Keep My Word

旅とタンゴをこよなく愛する。カラダナオル創業者。

Travel, Time, Morocco

子供の頃から、旅することを夢見ていた。 成長し、旅が出来るようになる年齢になると、旅することに夢中になった。

だが、その熱中も長くは続かない。 その転機となったのはインドへの旅だと思う。 インドに三ヶ月居て思ったのは、これほどまでの興奮と刺激を再び旅することで得ることは難しいということだ。

それでぴたりと旅することを止めてしまった。 もちろん、仕事などで他の国へ行ったり、ヨーロッパに住む友人たちに会いに行ったりはした。 でも、それらは厳密の意味で旅とはいえない。

旅を定義することは難しい。

ただひとつ言えることは、旅は物事を早く経験するためにはとても有効な方法だということだ。 若い頃の自分は、待つことなどできなかった。 とにかく早く、誰よりも早く生きたかった。
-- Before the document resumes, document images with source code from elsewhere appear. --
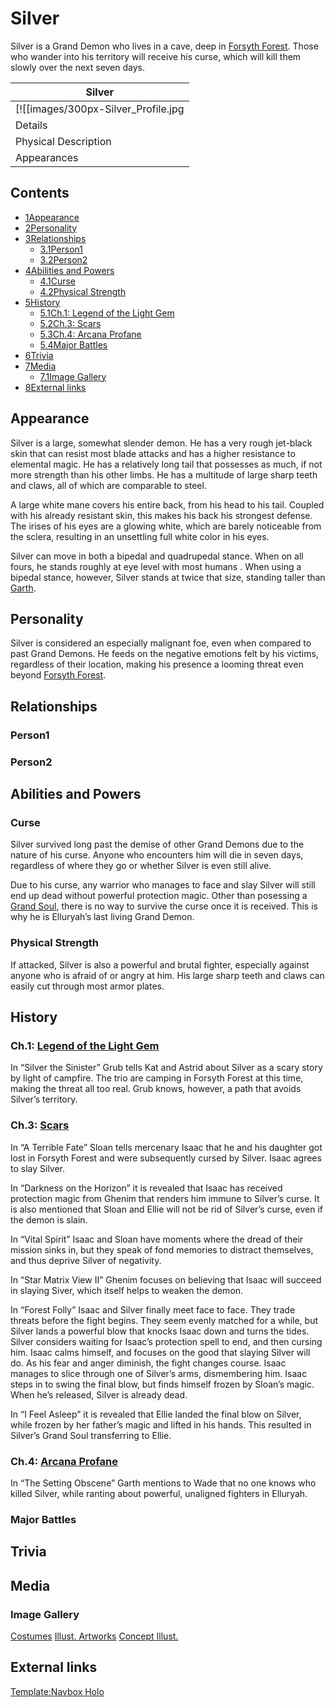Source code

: # Silver

Silver is a Grand Demon who lives in a cave, deep in [Forsyth Forest](/wiki/Forsyth_Forest "Forsyth Forest"). Those who wander into his territory will receive his curse, which will kill them slowly over the next seven days.

| Silver |
| --- |
| [![[images/300px-Silver_Profile.jpg|Image]]](/wiki/File:Silver_Profile.jpg) |
| Details |
| Physical Description |
| Appearances |

## Contents

- [1Appearance](#Appearance)
- [2Personality](#Personality)
- [3Relationships](#Relationships)
  - [3.1Person1](#Person1)
  - [3.2Person2](#Person2)
- [4Abilities and Powers](#Abilities_and_Powers)
  - [4.1Curse](#Curse)
  - [4.2Physical Strength](#Physical_Strength)
- [5History](#History)
  - [5.1Ch.1: Legend of the Light Gem](#Ch.1:_Legend_of_the_Light_Gem)
  - [5.2Ch.3: Scars](#Ch.3:_Scars)
  - [5.3Ch.4: Arcana Profane](#Ch.4:_Arcana_Profane)
  - [5.4Major Battles](#Major_Battles)
- [6Trivia](#Trivia)
- [7Media](#Media)
  - [7.1Image Gallery](#Image_Gallery)
- [8External links](#External_links)

## Appearance

Silver is a large, somewhat slender demon. He has a very rough jet-black skin that can resist most blade attacks and has a higher resistance to elemental magic. He has a relatively long tail that possesses as much, if not more strength than his other limbs. He has a multitude of large sharp teeth and claws, all of which are comparable to steel.

A large white mane covers his entire back, from his head to his tail. Coupled with his already resistant skin, this makes his back his strongest defense. The irises of his eyes are a glowing white, which are barely noticeable from the sclera, resulting in an unsettling full white color in his eyes.

Silver can move in both a bipedal and quadrupedal stance. When on all fours, he stands roughly at eye level with most humans . When using a bipedal stance, however, Silver stands at twice that size, standing taller than [Garth](/wiki/Garth "Garth").

## Personality

Silver is considered an especially malignant foe, even when compared to past Grand Demons. He feeds on the negative emotions felt by his victims, regardless of their location, making his presence a looming threat even beyond [Forsyth Forest](/wiki/Forsyth_Forest "Forsyth Forest").

## Relationships

### Person1

### Person2

## Abilities and Powers

### Curse

Silver survived long past the demise of other Grand Demons due to the nature of his curse. Anyone who encounters him will die in seven days, regardless of where they go or whether Silver is even still alive.

Due to his curse, any warrior who manages to face and slay Silver will still end up dead without powerful protection magic. Other than posessing a [Grand Soul](/wiki/Grand_Soul?action=edit&redlink=1 "Grand Soul (page does not exist)"), there is no way to survive the curse once it is received. This is why he is Elluryah’s last living Grand Demon.

### Physical Strength

If attacked, Silver is also a powerful and brutal fighter, especially against anyone who is afraid of or angry at him. His large sharp teeth and claws can easily cut through most armor plates.

## History

### Ch.1: [Legend of the Light Gem](/wiki/Legend_of_the_Light_Gem "Legend of the Light Gem")

In “Silver the Sinister” Grub tells Kat and Astrid about Silver as a scary story by light of campfire. The trio are camping in Forsyth Forest at this time, making the threat all too real. Grub knows, however, a path that avoids Silver’s territory.

### Ch.3: [Scars](/wiki/Scars "Scars")

In “A Terrible Fate” Sloan tells mercenary Isaac that he and his daughter got lost in Forsyth Forest and were subsequently cursed by Silver. Isaac agrees to slay Silver.

In “Darkness on the Horizon” it is revealed that Isaac has received protection magic from Ghenim that renders him immune to Silver’s curse. It is also mentioned that Sloan and Ellie will not be rid of Silver’s curse, even if the demon is slain.

In “Vital Spirit” Isaac and Sloan have moments where the dread of their mission sinks in, but they speak of fond memories to distract themselves, and thus deprive Silver of negativity.

In “Star Matrix View II” Ghenim focuses on believing that Isaac will succeed in slaying Siver, which itself helps to weaken the demon.

In “Forest Folly” Isaac and Silver finally meet face to face. They trade threats before the fight begins. They seem evenly matched for a while, but Silver lands a powerful blow that knocks Isaac down and turns the tides. Silver considers waiting for Isaac’s protection spell to end, and then cursing him. Isaac calms himself, and focuses on the good that slaying Silver will do. As his fear and anger diminish, the fight changes course. Isaac manages to slice through one of Silver’s arms, dismembering him. Isaac steps in to swing the final blow, but finds himself frozen by Sloan’s magic. When he’s released, Silver is already dead.

In “I Feel Asleep” it is revealed that Ellie landed the final blow on Silver, while frozen by her father’s magic and lifted in his hands. This resulted in Silver’s Grand Soul transferring to Ellie.

### Ch.4: [Arcana Profane](/wiki/Arcana_Profane "Arcana Profane")

In “The Setting Obscene” Garth mentions to Wade that no one knows who killed Silver, while ranting about powerful, unaligned fighters in Elluryah.

### Major Battles

## Trivia

## Media

### Image Gallery

[Costumes](#tabber-tabpanel-Costumes-0) [Illust. Artworks](#tabber-tabpanel-Illust._Artworks-0) [Concept Illust.](#tabber-tabpanel-Concept_Illust.-0)

## External links

[Template:Navbox Holo](/wiki/Template:Navbox_Holo?action=edit&redlink=1 "Template:Navbox Holo (page does not exist)")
そうして、インドを旅して10年経った。 僕はモロッコへと旅立った。

もう興奮や刺激などは求めていない。 日常生活でもそれらを手に入れる術を身に着けられるように努力もしてきた。 20代の頃のように、やみくもに誰とでも友達になろうとしなくなった代わりに、信頼できる友達の数は増えた。 そして、いくばくのストレスを抱え、責任も増え、漠然とした将来の不安も抱えている。 ようはあらゆる意味で年を取ったということだ。
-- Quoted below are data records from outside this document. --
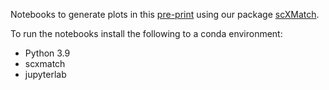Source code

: Notebooks to generate plots in this [pre-print](https://www.biorxiv.org/content/10.1101/2025.06.25.661473v2) using our package [scXMatch](https://github.com/bionetslab/scxmatch/tree/master).

To run the notebooks install the following to a conda environment:
- Python 3.9
- scxmatch
- jupyterlab

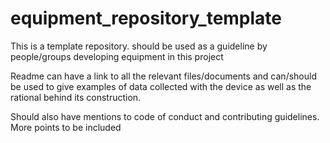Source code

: # equipment_repository_template

This is a template repository. should be used as a guideline by people/groups developing equipment in this project

Readme can have a link to all the relevant files/documents and can/should be used to give examples of data collected with the device as well as the rational behind its construction.

Should also have mentions to code of conduct and contributing guidelines.
More points to be included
旅へのアプローチの仕方も変わり、興奮や刺激を求める代わりに、違う何かを求めている。

今回は初めて、写真を撮りに旅をした。 純粋に知らない土地に行って、自分自身だけが見たり聞いたりするだけでは満足できなかった。 自分が見て聞いて、感じたものを人に伝えたかった。
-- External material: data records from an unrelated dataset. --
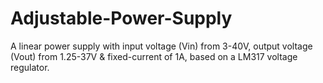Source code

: # Adjustable-Power-Supply
A linear power supply with input voltage (Vin) from 3-40V, output voltage (Vout) from 1.25-37V & fixed-current of 1A, based on a LM317 voltage regulator.
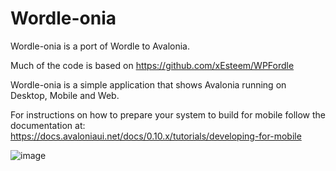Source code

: # Wordle-onia

Wordle-onia is a port of Wordle to Avalonia. 

Much of the code is based on https://github.com/xEsteem/WPFordle

Wordle-onia is a simple application that shows Avalonia running on Desktop, Mobile and Web.

For instructions on how to prepare your system to build for mobile follow the documentation at:
https://docs.avaloniaui.net/docs/0.10.x/tutorials/developing-for-mobile

![image](https://user-images.githubusercontent.com/4672627/156905488-b8fa7821-e1e7-4251-8f54-2a8d303e4ee9.png)



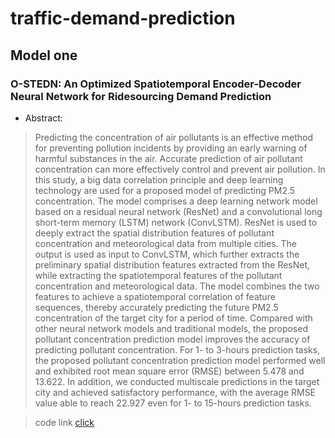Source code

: # traffic-demand-prediction

## Model one
### O-STEDN: An Optimized Spatiotemporal Encoder-Decoder Neural Network for Ridesourcing Demand Prediction

* Abstract: 
> Predicting the concentration of air pollutants is an effective method for preventing pollution 
incidents by providing an early warning of harmful substances in the air. Accurate prediction of 
air pollutant concentration can more effectively control and prevent air pollution. In this study, 
a big data correlation principle and deep learning technology are used for a proposed model of 
predicting PM2.5 concentration. The model comprises a deep learning network model based on a 
residual neural network (ResNet) and a convolutional long short-term memory (LSTM) network 
(ConvLSTM). ResNet is used to deeply extract the spatial distribution features of pollutant 
concentration and meteorological data from multiple cities. The output is used as input to 
ConvLSTM, which further extracts the preliminary spatial distribution features extracted from 
the ResNet, while extracting the spatiotemporal features of the pollutant concentration and 
meteorological data. The model combines the two features to achieve a spatiotemporal correlation
 of feature sequences, thereby accurately predicting the future PM2.5 concentration of the target
  city for a period of time. Compared with other neural network models and traditional models, 
  the proposed pollutant concentration prediction model improves the accuracy of predicting 
  pollutant concentration. For 1- to 3-hours prediction tasks, the proposed pollutant 
  concentration prediction model performed well and exhibited root mean square error (RMSE) 
  between 5.478 and 13.622. In addition, we conducted multiscale predictions in the target city 
  and achieved satisfactory performance, with the average RMSE value able to reach 22.927 even 
  for 1- to 15-hours prediction tasks.  

> code link [click](https://github.com/zouguojian/Traffic-demand-prediction/tree/main/OD)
自分自身をそとに向けるのに、10年もの月日を要した。 長くはなかったかもしれないが、短くもない。

人に何かを伝えるほど豊かな人間ではないかもしれない。 しかし、それを補って余りあるほどに、世界には美が転がっている。 それを拾って、丹念に磨き、少しでも伝わりやすい形に還元できればと思う。